*Howdy. Since Richie’s been mailing it in this week, and I just so happen
to have a little extra time on my hands these days, I decided to jump in the
Sportatorium driver’s seat. So grab a coffee/beer/joint and let’s go reading!
*Game 1 of the World Series was last night, as was Duck Dynasty. I don’t have a vested interest in either one so I spend time pondering more important matters…like whose beard would win in a fight?
*I’m usually a fan of playoff songs to support your favorite team, but who thought this was a good idea? She sounds nothing like Lorde, and the commenters on this here blog could undoubtedly write funnier lyrics. Besides, if this is what we’re missing out on by “never being Cardinals”, I’ll take it.
*In the criminal justice system, sexually-based offenses are considered especially heinous. The dedicated detectives who investigate these vicious felonies are members of an elite squad known as the “Special Victim’s Unit”. These are their stories. In related news, who knew Olivia Benson was hanging out at Budget Suites in The Colony?

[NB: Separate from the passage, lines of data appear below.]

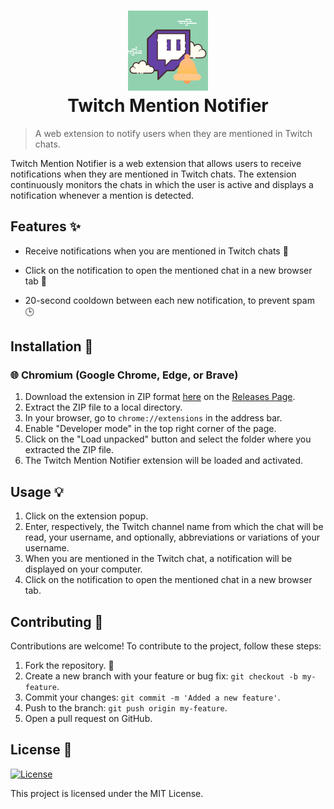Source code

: <h1 align="center">
  <img src="https://raw.githubusercontent.com/ocsoares/Twitch-Mention-Notifier/master/public/icons/twitch-icon_128.png" alt="Twitch Mention Notifier">
  <br />
  Twitch Mention Notifier
  <br />
</h1>

> A web extension to notify users when they are mentioned in Twitch chats.

Twitch Mention Notifier is a web extension that allows users to receive notifications when they are mentioned in Twitch chats. The extension continuously monitors the chats in which the user is active and displays a notification whenever a mention is detected.

## Features ✨

-   Receive notifications when you are mentioned in Twitch chats 🔔
-   Click on the notification to open the mentioned chat in a new browser tab 📢

-   20-second cooldown between each new notification, to prevent spam 🕒

## Installation 🚀

### 🌐 Chromium (Google Chrome, Edge, or Brave)

1. Download the extension in ZIP format [here](https://github.com/ocsoares/Twitch-Mention-Notifier/releases/latest) on the [Releases Page](https://github.com/ocsoares/Twitch-Mention-Notifier/releases).
2. Extract the ZIP file to a local directory.
3. In your browser, go to `chrome://extensions` in the address bar.
4. Enable "Developer mode" in the top right corner of the page.
5. Click on the "Load unpacked" button and select the folder where you extracted the ZIP file.
6. The Twitch Mention Notifier extension will be loaded and activated.

## Usage 💡

1. Click on the extension popup.
2. Enter, respectively, the Twitch channel name from which the chat will be read, your username, and optionally, abbreviations or variations of your username.
3. When you are mentioned in the Twitch chat, a notification will be displayed on your computer.
4. Click on the notification to open the mentioned chat in a new browser tab.

## Contributing 🤝

Contributions are welcome! To contribute to the project, follow these steps:

1. Fork the repository. 🍴
2. Create a new branch with your feature or bug fix: `git checkout -b my-feature`.
3. Commit your changes: `git commit -m 'Added a new feature'`.
4. Push to the branch: `git push origin my-feature`.
5. Open a pull request on GitHub.

## License 📄

[![License](https://img.shields.io/badge/license-MIT-blue.svg)](https://github.com/ocsoares/Twitch-Mention-Notifier/blob/master/LICENSE)

This project is licensed under the MIT License.
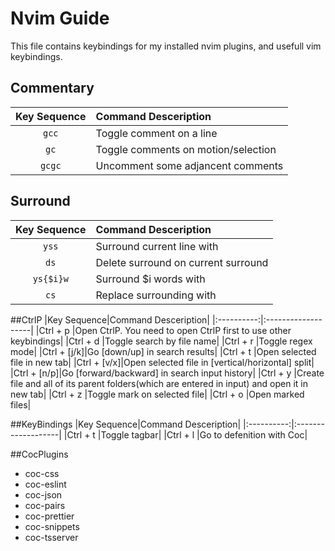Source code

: # Nvim Guide 
This file contains keybindings for my installed nvim plugins, and usefull vim keybindings.

## Commentary
|Key Sequence|Command Desceription|
|:----------:|:-------------------|
|`gcc`       |Toggle comment on a line|
|`gc`        |Toggle comments on motion/selection|
|`gcgc`      |Uncomment some adjancent comments|

## Surround
|Key Sequence|Command Desceription|
|:----------:|:-------------------|
|`yss`<str>  |Surround current line with <str>|
|`ds`<str>   |Delete <str> surround on current surround|
|`ys{$i}w`<str>|Surround $i words with <str>|
|`cs`<str><nsr>|Replace <str> surrounding with <nsr>|

##CtrlP
|Key Sequence|Command Desceription|
|:----------:|:-------------------|
|Ctrl + p    |Open CtrlP. You need to open CtrlP first to use other keybindings|
|Ctrl + d    |Toggle search by file name|
|Ctrl + r    |Toggle regex mode|
|Ctrl + [j/k]|Go [down/up] in search results|
|Ctrl + t    |Open selected file in new tab|
|Ctrl + [v/x]|Open selected file in [vertical/horizontal] split|
|Ctrl + [n/p]|Go [forward/backward] in search input history|
|Ctrl + y    |Create file and all of its parent folders(which are entered in input) and open it in new tab|
|Ctrl + z    |Toggle mark on selected file|
|Ctrl + o    |Open marked files|

##KeyBindings
|Key Sequence|Command Desceription|
|:----------:|:-------------------|
|Ctrl + t    |Toggle tagbar|
|Ctrl + l    |Go to defenition with Coc|

##CocPlugins
* coc-css
* coc-eslint
* coc-json
* coc-pairs
* coc-prettier
* coc-snippets
* coc-tsserver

*Looks like Pauly D’s definitely DTF. Down to Father. The Jersey Shore alum knocked up a former Hooters waitress in Vegas, and now they’re battling over custody. His babymama ain’t bad-looking either. Wouldn’t it be great if his daughter Amabella dated Snooki’s son Lorenzo? Oh, I’m the only one who thinks that’s cool? Alright then, I’ll just sit back down over here.
*I consider myself a reality tv junkie, and I’ll cop to watching the worst of the worst shows (Bad Girls Club, anyone?) But Big Tips Texas is about to get itself deleted off my season pass. I was so excited to see a local show about “hot”, crazy girls right here in our backyard, and if it’s MTV, it’s gotta be slick, right? Wrong. The scenes are so fake (“I hate that girl. I wanna kick her ass. Oh, she coinciveniently showed up at the exact same bar at the exact same time on the exact same night as us? I’m gonna confront her.”) and we’re being sold a bill of goods because only two of the castmembers are actually attractive. Case in point.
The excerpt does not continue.